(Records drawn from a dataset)
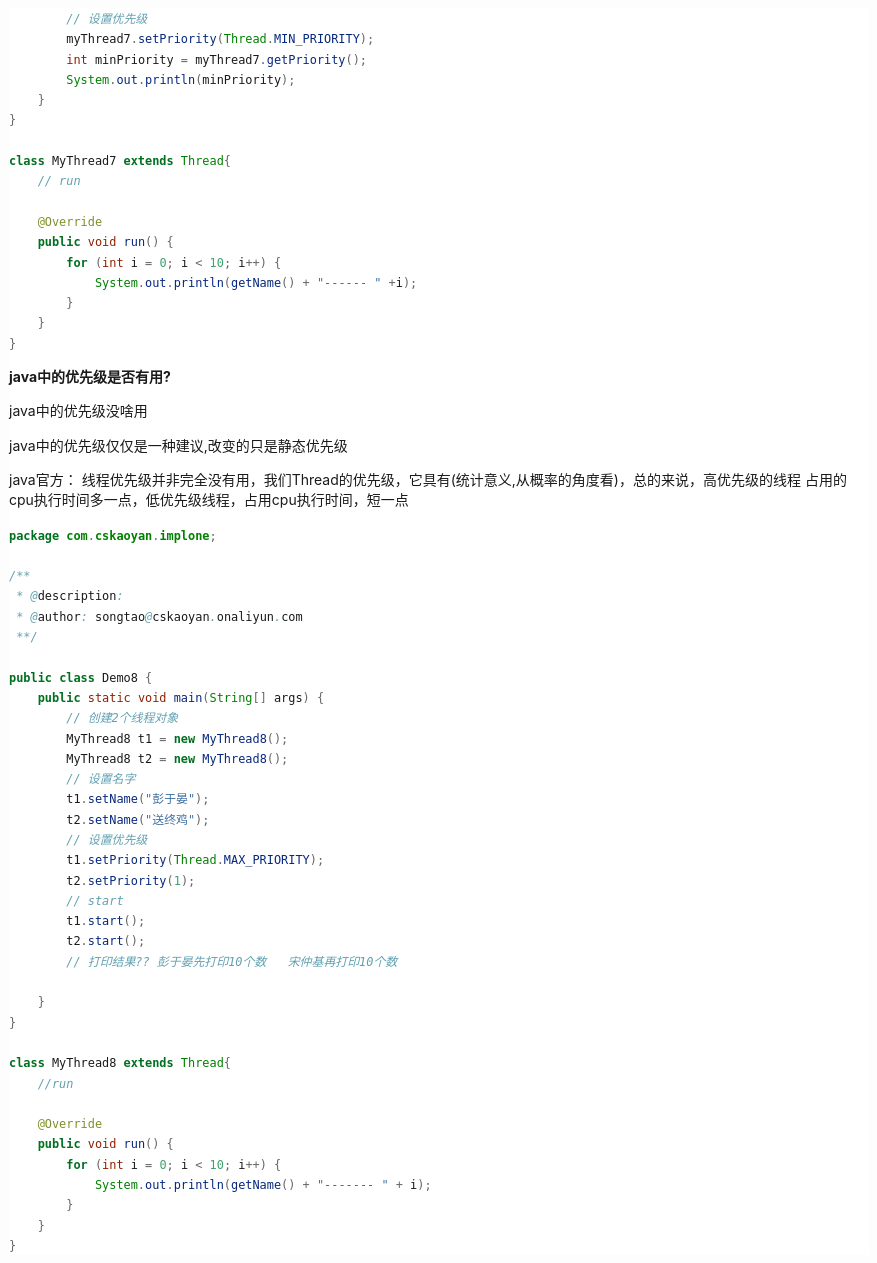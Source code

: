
 ```java
        // 设置优先级
        myThread7.setPriority(Thread.MIN_PRIORITY);
        int minPriority = myThread7.getPriority();
        System.out.println(minPriority);
    }
}

class MyThread7 extends Thread{
    // run

    @Override
    public void run() {
        for (int i = 0; i < 10; i++) {
            System.out.println(getName() + "------ " +i);
        }
    }
}
```

**java中的优先级是否有用?**

java中的优先级没啥用

java中的优先级仅仅是一种建议,改变的只是静态优先级

 java官方： 线程优先级并非完全没有用，我们Thread的优先级，它具有(统计意义,从概率的角度看)，总的来说，高优先级的线程 占用的cpu执行时间多一点，低优先级线程，占用cpu执行时间，短一点

```java
package com.cskaoyan.implone;

/**
 * @description:
 * @author: songtao@cskaoyan.onaliyun.com
 **/

public class Demo8 {
    public static void main(String[] args) {
        // 创建2个线程对象
        MyThread8 t1 = new MyThread8();
        MyThread8 t2 = new MyThread8();
        // 设置名字
        t1.setName("彭于晏");
        t2.setName("送终鸡");
        // 设置优先级
        t1.setPriority(Thread.MAX_PRIORITY);
        t2.setPriority(1);
        // start
        t1.start();
        t2.start();
        // 打印结果?? 彭于晏先打印10个数   宋仲基再打印10个数

    }
}

class MyThread8 extends Thread{
    //run

    @Override
    public void run() {
        for (int i = 0; i < 10; i++) {
            System.out.println(getName() + "------- " + i);
        }
    }
}

```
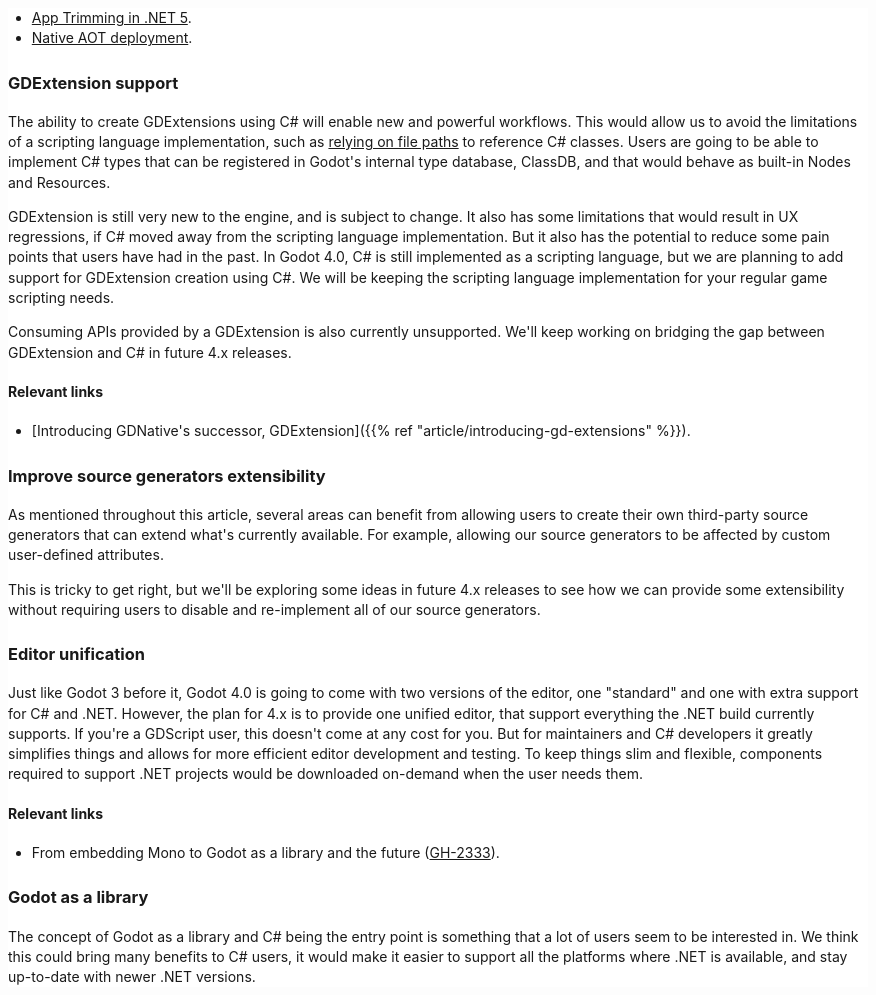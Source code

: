 - [App Trimming in .NET 5](https://devblogs.microsoft.com/dotnet/app-trimming-in-net-5/).
- [Native AOT deployment](https://learn.microsoft.com/en-us/dotnet/core/deploying/native-aot/).

### GDExtension support

The ability to create GDExtensions using C# will enable new and powerful workflows. This would allow us to avoid the limitations of a scripting language implementation, such as [relying on file paths](https://github.com/godotengine/godot/issues/15661) to reference C# classes. Users are going to be able to implement C# types that can be registered in Godot's internal type database, ClassDB, and that would behave as built-in Nodes and Resources.

GDExtension is still very new to the engine, and is subject to change. It also has some limitations that would result in UX regressions, if C# moved away from the scripting language implementation. But it also has the potential to reduce some pain points that users have had in the past. In Godot 4.0, C# is still implemented as a scripting language, but we are planning to add support for GDExtension creation using C#. We will be keeping the scripting language implementation for your regular game scripting needs.

Consuming APIs provided by a GDExtension is also currently unsupported. We'll keep working on bridging the gap between GDExtension and C# in future 4.x releases.

#### Relevant links

- [Introducing GDNative's successor, GDExtension]({{% ref "article/introducing-gd-extensions" %}}).

### Improve source generators extensibility

As mentioned throughout this article, several areas can benefit from allowing users to create their own third-party source generators that can extend what's currently available. For example, allowing our source generators to be affected by custom user-defined attributes.

This is tricky to get right, but we'll be exploring some ideas in future 4.x releases to see how we can provide some extensibility without requiring users to disable and re-implement all of our source generators.

### Editor unification

Just like Godot 3 before it, Godot 4.0 is going to come with two versions of the editor, one "standard" and one with extra support for C# and .NET. However, the plan for 4.x is to provide one unified editor, that support everything the .NET build currently supports. If you're a GDScript user, this doesn't come at any cost for you. But for maintainers and C# developers it greatly simplifies things and allows for more efficient editor development and testing. To keep things slim and flexible, components required to support .NET projects would be downloaded on-demand when the user needs them.

#### Relevant links

- From embedding Mono to Godot as a library and the future ([GH-2333](https://github.com/godotengine/godot-proposals/issues/2333)).

### Godot as a library

The concept of Godot as a library and C# being the entry point is something that a lot of users seem to be interested in. We think this could bring many benefits to C# users, it would make it easier to support all the platforms where .NET is available, and stay up-to-date with newer .NET versions.
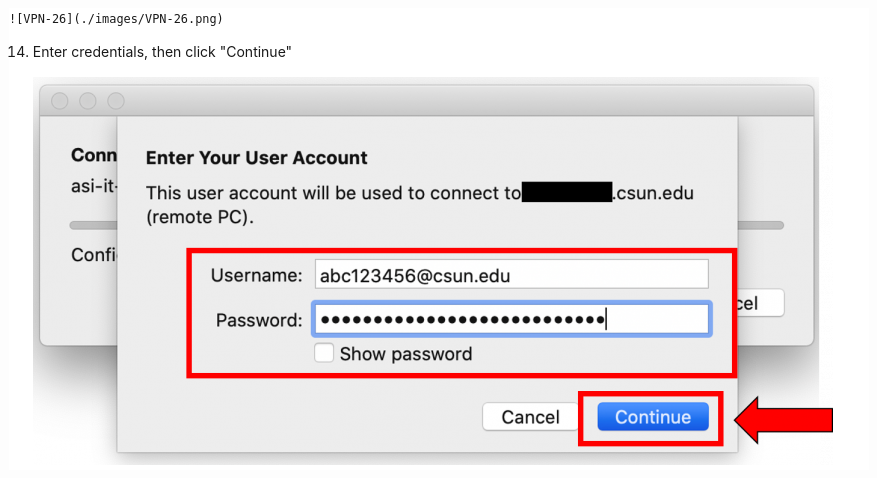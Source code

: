 	![VPN-26](./images/VPN-26.png)

14. Enter credentials, then click "Continue"

	![VPN-27](./images/VPN-27.png)
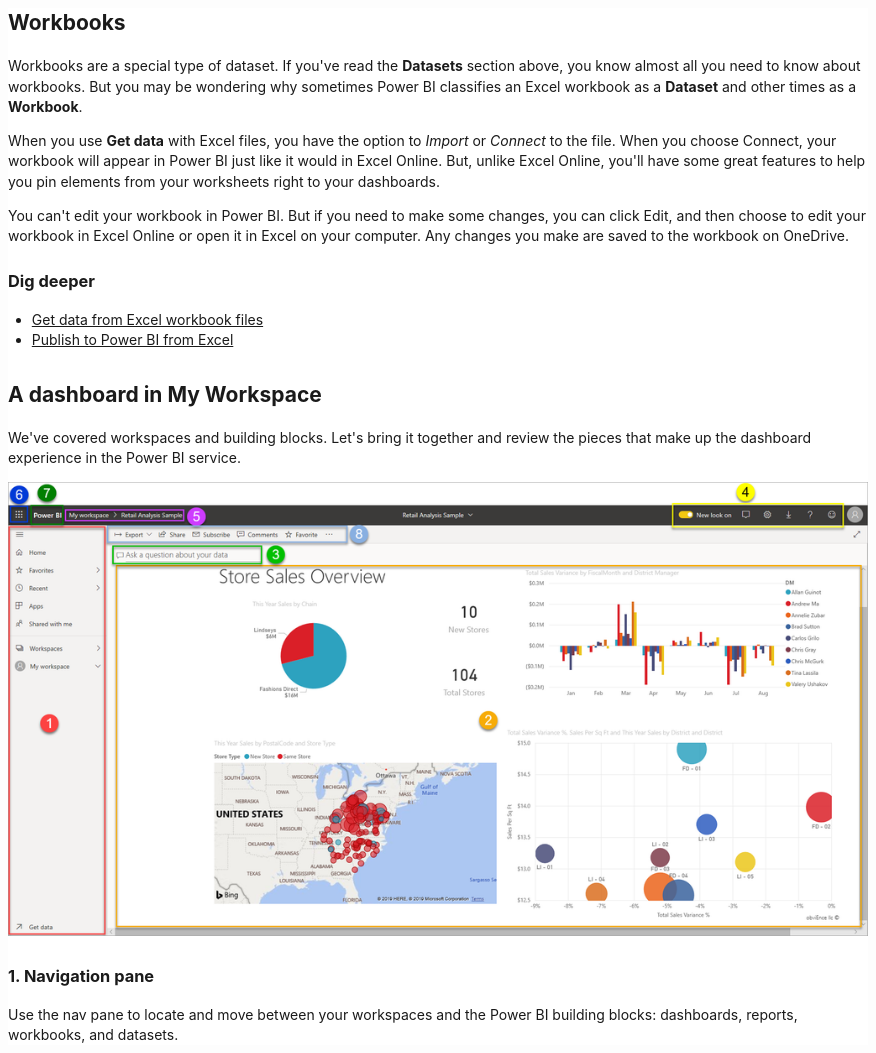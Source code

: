 
## Workbooks
Workbooks are a special type of dataset. If you've read the **Datasets** section above, you know almost all you need to know about workbooks. But you may be wondering why sometimes Power BI classifies an Excel workbook as a **Dataset** and other times as a **Workbook**.

When you use **Get data** with Excel files, you have the option to *Import* or *Connect* to the file. When you choose Connect, your workbook will appear in Power BI just like it would in Excel Online. But, unlike Excel Online, you'll have some great features to help you pin elements from your worksheets right to your dashboards.

You can't edit your workbook in Power BI. But if you need to make some changes, you can click Edit, and then choose to edit your workbook in Excel Online or open it in Excel on your computer. Any changes you make are saved to the workbook on OneDrive.

### Dig deeper
* [Get data from Excel workbook files](../connect-data/service-excel-workbook-files.md)
* [Publish to Power BI from Excel](../connect-data/service-publish-from-excel.md)


## A dashboard in My Workspace
We've covered workspaces and building blocks. Let's bring it together and review the pieces that make up the dashboard experience in the Power BI service.

![Power BI service in a browser](media/service-basic-concepts/completenewest.png)

### 1. **Navigation pane**
Use the nav pane to locate and move between your workspaces and the Power BI building blocks: dashboards, reports, workbooks, and datasets.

■ **WHAT THE EXERCISE ASKS**:
Using the entries above, repeat only the lines from the one containing "### GDExtension support" through the one containing "### Editor unification", end lines included.

■ **EXERCISE SOLUTION**:
### GDExtension support

The ability to create GDExtensions using C# will enable new and powerful workflows. This would allow us to avoid the limitations of a scripting language implementation, such as [relying on file paths](https://github.com/godotengine/godot/issues/15661) to reference C# classes. Users are going to be able to implement C# types that can be registered in Godot's internal type database, ClassDB, and that would behave as built-in Nodes and Resources.

GDExtension is still very new to the engine, and is subject to change. It also has some limitations that would result in UX regressions, if C# moved away from the scripting language implementation. But it also has the potential to reduce some pain points that users have had in the past. In Godot 4.0, C# is still implemented as a scripting language, but we are planning to add support for GDExtension creation using C#. We will be keeping the scripting language implementation for your regular game scripting needs.

Consuming APIs provided by a GDExtension is also currently unsupported. We'll keep working on bridging the gap between GDExtension and C# in future 4.x releases.

#### Relevant links

- [Introducing GDNative's successor, GDExtension]({{% ref "article/introducing-gd-extensions" %}}).

### Improve source generators extensibility

As mentioned throughout this article, several areas can benefit from allowing users to create their own third-party source generators that can extend what's currently available. For example, allowing our source generators to be affected by custom user-defined attributes.

This is tricky to get right, but we'll be exploring some ideas in future 4.x releases to see how we can provide some extensibility without requiring users to disable and re-implement all of our source generators.

### Editor unification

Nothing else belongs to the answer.